Just saw
our second bear.
We worked our way far
north through the ice, well past the 80th parallel, until we hit the pack ice leading towards
the pole.
The bear
was closer than the last one.
I took
turns watching it through the binocs (huge, yellow, muscular, fat!) and trying
to capture it on camera/video.
It's hard
to explain the feeling in the air; I feel like I held my breath for 45 minutes,
watching the bear as it lumbered along.
My body is still tingling.
* * * * * * * * * * *
This
morning we kayaked with harbor seals in a cove that used to be an old whaling
camp named Hamburgbukta. (Old graves on the ground,
collapsed buildings.) It was great fun
-- they swam close and seemed not to mind our presence.

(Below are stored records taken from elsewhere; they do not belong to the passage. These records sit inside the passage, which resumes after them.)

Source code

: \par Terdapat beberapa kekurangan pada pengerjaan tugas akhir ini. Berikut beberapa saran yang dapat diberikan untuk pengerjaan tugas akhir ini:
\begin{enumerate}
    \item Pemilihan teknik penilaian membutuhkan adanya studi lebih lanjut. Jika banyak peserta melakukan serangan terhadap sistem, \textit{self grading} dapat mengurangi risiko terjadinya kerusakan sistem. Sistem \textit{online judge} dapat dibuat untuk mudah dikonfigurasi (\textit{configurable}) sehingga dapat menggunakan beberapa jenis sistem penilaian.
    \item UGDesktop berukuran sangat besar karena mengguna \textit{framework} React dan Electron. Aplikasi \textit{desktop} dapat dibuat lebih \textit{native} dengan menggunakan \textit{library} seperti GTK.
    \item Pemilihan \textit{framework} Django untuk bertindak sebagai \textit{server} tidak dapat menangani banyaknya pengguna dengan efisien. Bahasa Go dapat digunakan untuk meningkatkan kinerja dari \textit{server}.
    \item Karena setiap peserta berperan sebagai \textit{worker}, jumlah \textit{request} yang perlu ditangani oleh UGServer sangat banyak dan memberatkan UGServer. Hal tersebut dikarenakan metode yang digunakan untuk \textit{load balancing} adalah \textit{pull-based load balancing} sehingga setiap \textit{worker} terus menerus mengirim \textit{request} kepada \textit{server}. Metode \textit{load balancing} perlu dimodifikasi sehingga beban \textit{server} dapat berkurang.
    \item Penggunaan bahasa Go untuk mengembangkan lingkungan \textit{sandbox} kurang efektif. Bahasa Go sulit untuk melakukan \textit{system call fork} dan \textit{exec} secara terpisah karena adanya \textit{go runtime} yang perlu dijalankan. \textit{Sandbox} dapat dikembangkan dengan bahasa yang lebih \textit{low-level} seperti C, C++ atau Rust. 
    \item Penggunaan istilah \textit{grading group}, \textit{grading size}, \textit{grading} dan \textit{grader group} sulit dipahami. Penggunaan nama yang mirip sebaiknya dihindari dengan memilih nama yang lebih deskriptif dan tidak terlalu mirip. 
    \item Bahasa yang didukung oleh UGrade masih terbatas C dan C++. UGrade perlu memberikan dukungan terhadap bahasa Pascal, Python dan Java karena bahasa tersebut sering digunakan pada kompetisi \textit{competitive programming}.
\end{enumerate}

The land around there was covered with deep
moss and lichens, soft like a mattress.
In the
afternoon as we traveled north we cut our way through deep fog.
I stood alone on the bow for a long time,
watching the white pass by.
It was
beautiful.
At times you could just make
out the blue sky above us and the sun shining down would cast a pale but
beautiful rainbow right in front of our ship like a white and faintly colored
halo.
Tom, one of
our naturalists, joined me out there after a while.
We talked about his job and the changes he'd
seen (mostly in the Antarctic) as a result of climate change.